As indulgências e relíquias são redesenhadas na forma de mercadologização do sagrado, do evangelho, da fé nas comunidades locais. A sede pelo poder tem conduzido pastores, bispos e apóstolos a disputarem um lugar no parlamento municipal, estadual e ou federal, com um discurso triunfalista de “salvadores” da pátria.
A teologia da prosperidade imprime uma dinâmica de barganha, de negociação com Deus na relação com o sagrado. Jesus Cristo ficou reduzido a resolver problemas de dores de cabeça, no braço, na costa, na virilha, no dente, numa relação puramente utilitarista da fé. O púlpito está vazio de mensagens expositivas e centradas na pessoa de Jesus Cristo e cheios de chavões, clichês. Líderes arrogantes, prepotentes, negociadores da palavra de Deus, avarentos, presunçosos, amantes do dinheiro. As instituições denominacionais com prazo de validade vencido. Disputa pelo poder, por ovelhas, por grandes igrejas, por dinheiro. Tudo isso suscita uma enxurrada de questionamentos quanto a necessidade de uma nova Reforma.
A igreja contemporânea estaria se prostituindo? Será que perdemos o caminho ou nos perdemos no caminho? Será que a igreja dobrou os joelhos diante do sistema mundano? Que lições podemos extrair quando olhamos pelo retrovisor da história da igreja?
A história da igreja tem muito a nos ensinar. Aprendemos inclusive com os erros daqueles que foram instrumentos nas mãos do Senhor. A igreja constrói seu caminho na história e nesse sentido, Deus tem todo controle da caminhada de seu povo. A sede dos reformadores era por uma igreja pura, imaculada, comprometida com os valores do Reino de Deus. Esse deve ser nosso maior desejo, ansiar caminhar pelo caminho da santidade, da fidelidade, do serviço, da humildade.

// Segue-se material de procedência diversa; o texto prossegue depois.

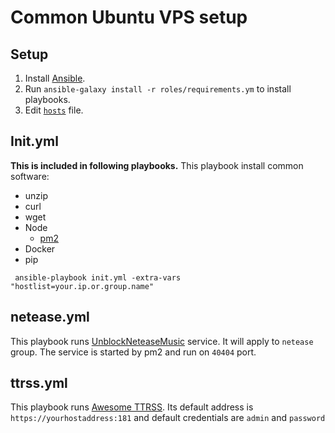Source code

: # Common Ubuntu VPS setup
## Setup
1. Install [Ansible](https://docs.ansible.com/ansible/latest/installation_guide/intro_installation.html).
2. Run `ansible-galaxy install -r roles/requirements.ym` to install playbooks.
3. Edit [`hosts`](https://docs.ansible.com/ansible/latest/user_guide/intro_inventory.html) file.

## Init.yml
**This is included in following playbooks.**
This playbook install common software:
- unzip
- curl
- wget
- Node
  - [pm2](https://pm2.keymetrics.io/)
- Docker
- pip

` ansible-playbook init.yml -extra-vars "hostlist=your.ip.or.group.name"`
## netease.yml
This playbook runs [UnblockNeteaseMusic](https://github.com/nondanee/UnblockNeteaseMusic) service. It will apply to `netease` group. The service is started by pm2 and run on `40404` port.

## ttrss.yml
This playbook runs [Awesome TTRSS](https://ttrss.henry.wang/). Its default address is `https://yourhostaddress:181` and default credentials are `admin` and `password`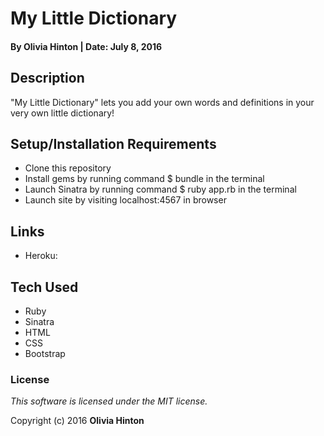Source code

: # My Little Dictionary

#### By Olivia Hinton | Date: July 8, 2016

## Description

"My Little Dictionary" lets you add your own words and definitions in your very own little dictionary!

## Setup/Installation Requirements

* Clone this repository
* Install gems by running command $ bundle in the terminal
* Launch Sinatra by running command $ ruby app.rb in the terminal
* Launch site by visiting localhost:4567 in browser

## Links

* Heroku:

## Tech Used

* Ruby
* Sinatra
* HTML
* CSS
* Bootstrap

### License

*This software is licensed under the MIT license.*

Copyright (c) 2016 **Olivia Hinton**
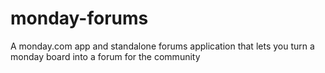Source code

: # monday-forums
A monday.com app and standalone forums application that lets you turn a monday board into a forum for the community
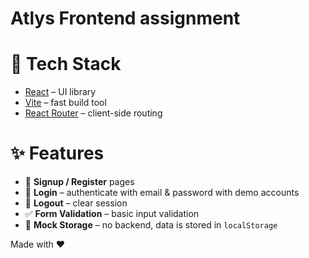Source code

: # Atlys Frontend assignment


# 🚀 Tech Stack
- [React](https://react.dev/) – UI library
- [Vite](https://vitejs.dev/) – fast build tool
- [React Router](https://reactrouter.com/) – client-side routing


# ✨ Features
- 🔑 **Signup / Register** pages
- 🔐 **Login** – authenticate with email & password with demo accounts
- 🚪 **Logout** – clear session 
- ✅ **Form Validation** – basic input validation
- 💾 **Mock Storage** – no backend, data is stored in `localStorage`


Made with ❤️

O dia 31 de outubro nos faz olhar para o passado com a convicção de que a Reforma Protestante foi uma resposta de cristãos sinceros desejosos em transformar a realidade espiritual de sua época em um movimento de retorno às Escrituras. Nesse sentido, a igreja vive sempre em busca de reforma. Em cada momento da história os cristãos são desafiados a responderem às inquietações de seu tempo.
Necessitamos urgentemente repensar nosso engajamento na sociedade, redesenhar nossa missão no mundo, redescobrir os princípios de simplicidade e pureza do Reino de Deus. A despeito da malignidade do mundo, a igreja enquanto corpo de Cristo é peregrina. Caminha pelo deserto da história dependendo exclusivamente da Graça de Deus. Suas lutas, seus dilemas, suas frustrações, suas incertezas, são vencidas no enfrentamento diário. Que Deus tenha misericórdia de seu povo.